What Makes a 'Good PM'?

According to the community, these are the “3 common traits of a good Product Manager”:

1. Deflect all Praise

This is a fantastic idea in the context of society, but quite horrible in competitive capitalism. We may wish upon a star that our efforts will someday become apparent to those curious enough to analyze our achievements. The truth is, they won't.

The syndrome here is comparable to the Yelp "1 star" conundrum. If an operation runs smoothly with no fanfare, who will be there to sing its praises? Success is invisible to those who do not benefit from it, but failure is an excellent opportunity to bask in schadenfreude and feign expertise via distant criticism.

2. Ditch the Ego

I truly believe that this remains a motto to live by. Yet, the relationship between a selfless subordinate and a selfish direct superior. An individual open to assuming fault will almost always fall victim to a personality looking to place it.

Losing an ego entirely can spiral into the catastrophe of diminished self-worth. Putting one's work over one's self is a perpetual path to career failure, as the impossible becomes expected. There is a huge perception difference between a 'valuable employee' and an 'asset,' yet 'assets' seem to be doing most of the work.

3. Data Drives Features

This is something PMs absolutely should do. That said, try explaining why the cost of Omniture, its implementation, and the hours spent analyzing numbers will return ROI.

In the presence of an arrogant personality, data is a stern challenger. Analytics provide quantifiable truths, and truths often deviate than the conclusions drawn from a minutes-long 'genius' brainstorming session. To the ego that never left, being wrong is a larger threat than missing out on revenue.

Doing your best

I've spent a majority of my time as a PM improving my tangible skills. I can customize a near-perfect workflow for any project type, I've channeled my internal dialogue, and the estimates I personally provide for projects have yet to be off.

These seem to be tangible skills, so do they equate to job security? Absolutely not. On the contrary, success in these fields are self inflicted invisibility.

"If a PM executes flawlessly, there is little need to engage or acknowledge that individual from a business or leadership role."

I'm not advocating against being a hero, but all heroes are invisible behind the mask. That is a life to be chosen, and it is not an easy one.

Taking it Personal

If being a good PM has nothing to do with, well, being a good PM, why is it that some PMs thrive?

PMs are NOT a skill-based position to most employers. Instead, PMs provide the beating heart of a team, and the pace of culture that Silicon Valley has aggressively preached. Naive enthusiasm is better for office culture and morale than the crushing gift of foresight.

That is the curse of the analytically minded.

It's not hard to see how human emotion (while subjective) is the deciding factor behind a PMs personal success. Think back to some interviews you had as a PM... how much did the vibe change after the first 30 seconds or so? Chances are, not much.

We are all humans. As humans, we realize that surrounding ourselves with people we like is valuable... perhaps more valuable than competence. If there is a silver lining here, it is that we humans may in fact value relationships over money, after all.

What do we do?

Stop working so hard- Heavy legwork is admirable but not sustainable.
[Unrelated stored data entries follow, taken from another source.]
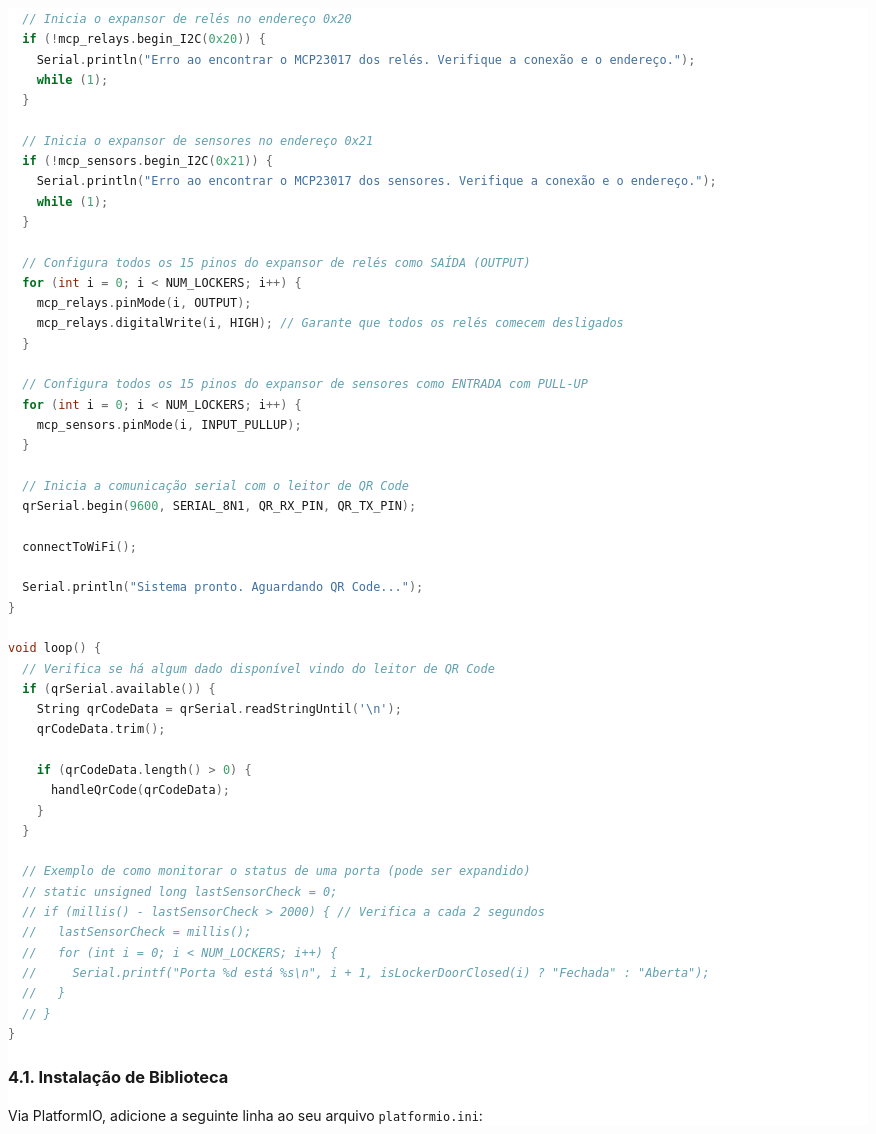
 ``` cpp 
  // Inicia o expansor de relés no endereço 0x20
  if (!mcp_relays.begin_I2C(0x20)) {
    Serial.println("Erro ao encontrar o MCP23017 dos relés. Verifique a conexão e o endereço.");
    while (1);
  }

  // Inicia o expansor de sensores no endereço 0x21
  if (!mcp_sensors.begin_I2C(0x21)) {
    Serial.println("Erro ao encontrar o MCP23017 dos sensores. Verifique a conexão e o endereço.");
    while (1);
  }

  // Configura todos os 15 pinos do expansor de relés como SAÍDA (OUTPUT)
  for (int i = 0; i < NUM_LOCKERS; i++) {
    mcp_relays.pinMode(i, OUTPUT);
    mcp_relays.digitalWrite(i, HIGH); // Garante que todos os relés comecem desligados
  }

  // Configura todos os 15 pinos do expansor de sensores como ENTRADA com PULL-UP
  for (int i = 0; i < NUM_LOCKERS; i++) {
    mcp_sensors.pinMode(i, INPUT_PULLUP);
  }

  // Inicia a comunicação serial com o leitor de QR Code
  qrSerial.begin(9600, SERIAL_8N1, QR_RX_PIN, QR_TX_PIN);
  
  connectToWiFi();

  Serial.println("Sistema pronto. Aguardando QR Code...");
}

void loop() {
  // Verifica se há algum dado disponível vindo do leitor de QR Code
  if (qrSerial.available()) {
    String qrCodeData = qrSerial.readStringUntil('\n');
    qrCodeData.trim();

    if (qrCodeData.length() > 0) {
      handleQrCode(qrCodeData);
    }
  }

  // Exemplo de como monitorar o status de uma porta (pode ser expandido)
  // static unsigned long lastSensorCheck = 0;
  // if (millis() - lastSensorCheck > 2000) { // Verifica a cada 2 segundos
  //   lastSensorCheck = millis();
  //   for (int i = 0; i < NUM_LOCKERS; i++) {
  //     Serial.printf("Porta %d está %s\n", i + 1, isLockerDoorClosed(i) ? "Fechada" : "Aberta");
  //   }
  // }
}
```

### 4.1. Instalação de Biblioteca

Via PlatformIO, adicione a seguinte linha ao seu arquivo `platformio.ini`:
If you are suffering from your choice to succeed, with the best possible outcome of remaining invisible, it may be time to look at life differently.

A PM must always do what is best for the product. If the talented team at your disposal is not fully utilized, you are not doing what is best for the product.

Sure, everybody is busy. We're all in the middle of 'that thing' which we'd hate to have ruined by a Slack chat. Compare this short term frustration to the sense of involvement and meaning a human being receives simply by asking them the question, "what do you think?"

If PMs are leaders, it seems as though personality is secret sauce after all. As many skills as you may personally have, your overtime hours will never come close to the sum of the parts of an enthusiastic team.

Feel free to hone your skills, but never forget that your effort is nothing compared to the whole, which is of course greater than the sum of its parts.